PROBLEM – All lines holding the word "Description" in the listing below need to be copied.

=== DATA SHOWN ===

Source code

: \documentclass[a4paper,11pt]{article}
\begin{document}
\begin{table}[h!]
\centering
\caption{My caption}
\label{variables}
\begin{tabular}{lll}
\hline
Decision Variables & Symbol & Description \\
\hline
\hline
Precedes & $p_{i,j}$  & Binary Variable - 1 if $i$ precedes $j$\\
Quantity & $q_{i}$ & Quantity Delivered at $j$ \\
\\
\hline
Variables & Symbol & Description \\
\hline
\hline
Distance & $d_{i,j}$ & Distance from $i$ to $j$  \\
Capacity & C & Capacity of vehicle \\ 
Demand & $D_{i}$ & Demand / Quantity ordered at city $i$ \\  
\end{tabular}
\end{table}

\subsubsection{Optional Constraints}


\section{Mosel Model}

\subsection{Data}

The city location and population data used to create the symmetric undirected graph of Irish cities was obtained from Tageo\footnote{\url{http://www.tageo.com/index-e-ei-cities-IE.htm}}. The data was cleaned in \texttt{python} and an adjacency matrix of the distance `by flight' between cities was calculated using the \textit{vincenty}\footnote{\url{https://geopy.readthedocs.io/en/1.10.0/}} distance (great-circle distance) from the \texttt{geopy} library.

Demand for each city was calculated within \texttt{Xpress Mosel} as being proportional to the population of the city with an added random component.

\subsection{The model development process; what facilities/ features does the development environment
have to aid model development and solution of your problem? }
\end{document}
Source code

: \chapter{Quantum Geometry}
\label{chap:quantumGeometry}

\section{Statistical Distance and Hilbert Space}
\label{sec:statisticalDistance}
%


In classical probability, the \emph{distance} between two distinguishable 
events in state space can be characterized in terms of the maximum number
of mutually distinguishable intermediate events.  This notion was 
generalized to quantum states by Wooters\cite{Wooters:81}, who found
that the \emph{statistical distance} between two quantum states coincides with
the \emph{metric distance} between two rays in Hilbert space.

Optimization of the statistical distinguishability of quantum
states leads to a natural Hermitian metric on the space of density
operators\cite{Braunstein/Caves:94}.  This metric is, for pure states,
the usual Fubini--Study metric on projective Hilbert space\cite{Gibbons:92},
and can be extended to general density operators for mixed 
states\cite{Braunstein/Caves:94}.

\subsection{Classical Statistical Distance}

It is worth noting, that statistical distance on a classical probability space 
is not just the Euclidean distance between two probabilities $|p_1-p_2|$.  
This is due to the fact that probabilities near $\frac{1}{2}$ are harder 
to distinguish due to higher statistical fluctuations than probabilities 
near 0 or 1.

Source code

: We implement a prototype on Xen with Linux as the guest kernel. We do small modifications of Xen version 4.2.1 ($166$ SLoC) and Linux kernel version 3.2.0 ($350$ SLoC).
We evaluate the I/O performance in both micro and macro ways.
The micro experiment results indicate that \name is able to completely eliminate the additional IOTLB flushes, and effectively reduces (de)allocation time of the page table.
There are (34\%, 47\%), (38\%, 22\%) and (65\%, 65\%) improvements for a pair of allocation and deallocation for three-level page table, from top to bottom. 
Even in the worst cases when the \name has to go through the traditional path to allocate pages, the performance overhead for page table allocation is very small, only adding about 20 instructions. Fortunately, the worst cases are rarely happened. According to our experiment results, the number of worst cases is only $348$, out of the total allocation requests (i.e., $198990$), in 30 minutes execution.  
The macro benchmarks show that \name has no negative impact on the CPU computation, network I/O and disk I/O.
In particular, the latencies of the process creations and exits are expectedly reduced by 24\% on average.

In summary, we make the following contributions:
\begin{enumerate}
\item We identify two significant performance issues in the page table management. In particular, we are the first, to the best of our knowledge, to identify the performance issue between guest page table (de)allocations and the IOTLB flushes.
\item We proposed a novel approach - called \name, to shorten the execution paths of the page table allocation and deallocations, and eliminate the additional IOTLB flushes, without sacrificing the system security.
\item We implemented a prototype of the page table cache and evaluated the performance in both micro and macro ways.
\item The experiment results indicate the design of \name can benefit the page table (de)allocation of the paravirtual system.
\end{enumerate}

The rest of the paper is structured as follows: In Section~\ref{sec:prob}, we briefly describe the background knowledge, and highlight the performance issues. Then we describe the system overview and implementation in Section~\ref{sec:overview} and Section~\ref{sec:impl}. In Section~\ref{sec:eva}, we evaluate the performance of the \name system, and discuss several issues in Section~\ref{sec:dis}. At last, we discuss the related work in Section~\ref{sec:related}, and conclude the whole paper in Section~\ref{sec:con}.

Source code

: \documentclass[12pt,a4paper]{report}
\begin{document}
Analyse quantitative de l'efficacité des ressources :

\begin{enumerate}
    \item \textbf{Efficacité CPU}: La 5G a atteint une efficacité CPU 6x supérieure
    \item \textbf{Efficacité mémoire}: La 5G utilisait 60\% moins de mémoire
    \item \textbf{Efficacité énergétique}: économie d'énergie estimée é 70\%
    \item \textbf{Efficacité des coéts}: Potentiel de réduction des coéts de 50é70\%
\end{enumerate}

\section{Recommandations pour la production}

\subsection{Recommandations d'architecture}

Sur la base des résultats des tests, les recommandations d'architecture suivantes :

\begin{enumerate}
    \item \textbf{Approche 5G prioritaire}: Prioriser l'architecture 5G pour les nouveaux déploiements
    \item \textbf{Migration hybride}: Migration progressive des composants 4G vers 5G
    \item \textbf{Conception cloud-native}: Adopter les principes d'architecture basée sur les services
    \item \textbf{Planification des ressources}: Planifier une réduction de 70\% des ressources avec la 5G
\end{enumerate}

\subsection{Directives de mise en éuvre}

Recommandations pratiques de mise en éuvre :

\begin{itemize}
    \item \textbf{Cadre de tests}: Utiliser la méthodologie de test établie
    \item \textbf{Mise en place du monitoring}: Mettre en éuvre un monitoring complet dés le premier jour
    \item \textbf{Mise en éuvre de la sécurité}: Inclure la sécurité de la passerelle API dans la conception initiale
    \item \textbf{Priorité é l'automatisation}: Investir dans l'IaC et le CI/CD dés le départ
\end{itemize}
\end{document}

===

ANSWER AREA –
Decision Variables & Symbol & Description \\
Variables & Symbol & Description \\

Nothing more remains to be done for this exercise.